© Reuters. FILE PHOTO: The Bank of England and the City of London financial district in London, Britain, November 5, 2020. REUTERS/John Sibley
By William Schomberg and David Milliken LONDON (Reuters) – The Bank of England’s new interest-rate setter warned against cutting back on stimulus too soon, underscoring an increasingly stark divide among BoE policymakers about how to respond to rising inflation.

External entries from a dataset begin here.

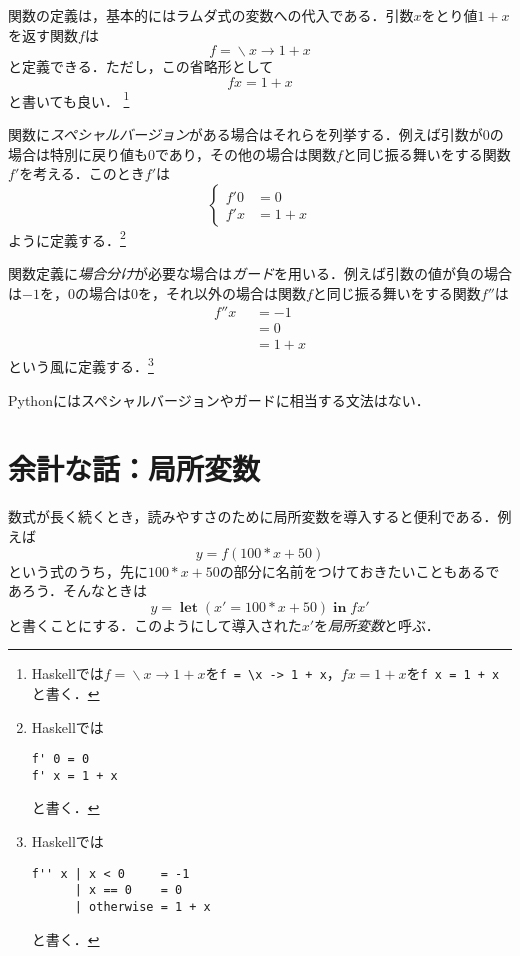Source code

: \documentclass[twocolumn]{jsbook}
\newcommand{\keyword}[1]{{\emph{#1}}}
\newcommand{\code}[1]{\texttt{#1}}
\newcommand{\mathKeyword}[1]{\mathbf{#1}}
\DeclareMathOperator{\mathLambda}{\backslash}
\DeclareMathOperator{\mathLet}{\mathKeyword{let}}
\DeclareMathOperator{\mathLetIn}{\mathKeyword{in}}
\newcommand{\mathLambdaArrow}{\rightarrow}
\newcommand{\mathOtherwise}{\mathKeyword{otherwise}}
\newcommand{\mathGuard}[1]{\mathop{\mid_{#1}}}
\newcommand{\mathLambdaExpression}[2]{\mathLambda#1\mathLambdaArrow#2}
\begin{document}
関数の定義は，基本的にはラムダ式の変数への代入である．引数$x$をとり値$1+x$を返す関数$f$は$$f=\mathLambdaExpression{x}{1+x}$$と定義できる．ただし，この省略形として$$fx=1+x$$と書いても良い．
\footnote{Haskellでは$f=\mathLambdaExpression{x}{1+x}$を\code{f = \textbackslash x -> 1 + x}，$fx=1+x$を\code{f x = 1 + x}と書く．}

関数に\keyword{スペシャルバージョン}がある場合はそれらを列挙する．例えば引数が$0$の場合は特別に戻り値も$0$であり，その他の場合は関数$f$と同じ振る舞いをする関数$f'$を考える．このとき$f'$は
\begin{equation*}
\left\{
\begin{split}
f'0&=0\\
f'x&=1+x
\end{split}
\right.
\end{equation*}
ように定義する．\footnote{Haskellでは
\begin{Verbatim}[xleftmargin=10mm]
f' 0 = 0
f' x = 1 + x
\end{Verbatim}
と書く．}

関数定義に\keyword{場合分け}が必要な場合は\keyword{ガード}を用いる．例えば引数の値が負の場合は$-1$を，$0$の場合は$0$を，それ以外の場合は関数$f$と同じ振る舞いをする関数$f''$は
\begin{equation*}
\begin{split}
f''x&\mathGuard{x<0}=-1\\
&\mathGuard{x\equiv 0}=0\\
&\mathGuard{\mathOtherwise}=1+x
\end{split}
\end{equation*}
という風に定義する．\footnote{Haskellでは
\begin{Verbatim}[xleftmargin=10mm]
f'' x | x < 0     = -1
      | x == 0    = 0
      | otherwise = 1 + x
\end{Verbatim}
と書く．}

Pythonにはスペシャルバージョンやガードに相当する文法はない．

\section{余計な話：局所変数}

数式が長く続くとき，読みやすさのために局所変数を導入すると便利である．例えば$$y=f(100*x+50)$$という式のうち，先に$100*x+50$の部分に名前をつけておきたいこともあるであろう．そんなときは
\begin{equation}
\label{eq:letin}
y=\mathLet(x'=100*x+50)\mathLetIn fx'
\end{equation}
と書くことにする．このようにして導入された$x'$を\keyword{局所変数}と呼ぶ．
\end{document}
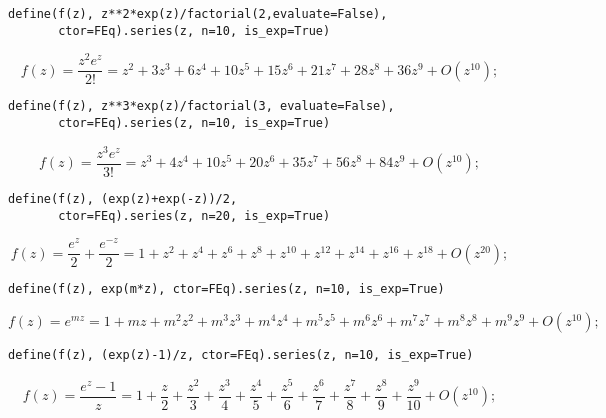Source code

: \begin{verbatim}
define(f(z), z**2*exp(z)/factorial(2,evaluate=False),
       ctor=FEq).series(z, n=10, is_exp=True)
\end{verbatim}
\begin{displaymath}
f{\left (z \right )} = \frac{z^{2} e^{z}}{2!} = z^{2} + 3 z^{3} + 6 z^{4} + 10 z^{5} + 15 z^{6} + 21 z^{7} + 28 z^{8} + 36 z^{9} + O\left(z^{10}\right);
\end{displaymath}

\begin{verbatim}
define(f(z), z**3*exp(z)/factorial(3, evaluate=False),
       ctor=FEq).series(z, n=10, is_exp=True)
\end{verbatim}
\begin{displaymath}
f{\left (z \right )} = \frac{z^{3} e^{z}}{3!} = z^{3} + 4 z^{4} + 10 z^{5} + 20 z^{6} + 35 z^{7} + 56 z^{8} + 84 z^{9} + O\left(z^{10}\right);
\end{displaymath}

\begin{verbatim}
define(f(z), (exp(z)+exp(-z))/2,
       ctor=FEq).series(z, n=20, is_exp=True)
\end{verbatim}
\begin{displaymath}
f{\left (z \right )} = \frac{e^{z}}{2} + \frac{e^{- z}}{2} = 1 + z^{2} + z^{4} + z^{6} + z^{8} + z^{10} + z^{12} + z^{14} + z^{16} + z^{18} + O\left(z^{20}\right);
\end{displaymath}

\begin{verbatim}
define(f(z), exp(m*z), ctor=FEq).series(z, n=10, is_exp=True)
\end{verbatim}
\begin{displaymath}
f{\left (z \right )} = e^{m z} = 1 + m z + m^{2} z^{2} + m^{3} z^{3} + m^{4} z^{4} + m^{5} z^{5} + m^{6} z^{6} + m^{7} z^{7} + m^{8} z^{8} + m^{9} z^{9} + O\left(z^{10}\right);
\end{displaymath}

\begin{verbatim}
define(f(z), (exp(z)-1)/z, ctor=FEq).series(z, n=10, is_exp=True)
\end{verbatim}
\begin{displaymath}
f{\left (z \right )} = \frac{e^{z} - 1}{z} = 1 + \frac{z}{2} + \frac{z^{2}}{3} + \frac{z^{3}}{4} + \frac{z^{4}}{5} + \frac{z^{5}}{6} + \frac{z^{6}}{7} + \frac{z^{7}}{8} + \frac{z^{8}}{9} + \frac{z^{9}}{10} + O\left(z^{10}\right);
\end{displaymath}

Catherine Mann, who is due to join the BoE’s Monetary Policy Committee in September, said the recent rise in inflation did not look like it would turn into a spiral of persistently stronger price growth. “I have a lot of different ways of evaluating whether or not that surge appears to be continuing, transitory, or whether it appears to be a spiral,” Mann told lawmakers on Monday. “I don’t see it becoming a spiral. I am on the lookout for it, but I don’t see it becoming a spiral,” she said. Mann said lessons from the global financial crisis of 2008-09 showed that worries about rising inflation on the back of a jump in oil prices and debt levels had led to a loss of economic output which hit younger and poorer workers. “We don’t want to repeat that coming out of COVID. And so I think that bears on the need to not be premature in terms of tightening monetary policy,” she said. “The sort of metaphor has been used, and I guess it’s appropriate under the current circumstances, is to say: ‘You’ve got to wait until you see the whites of their eyes’,” she said, referring to signs of persistent inflation pressures.
Mann’s comments echoed those made earlier on Monday by MPC member, Jonathan Haskel, who said reducing stimulus was not the right option for the foreseeable future. By contrast, two other BoE rate-setters, Deputy Governor Dave Ramsden and MPC external member Michael Saunders, last week said the time for tighter policy might be approaching.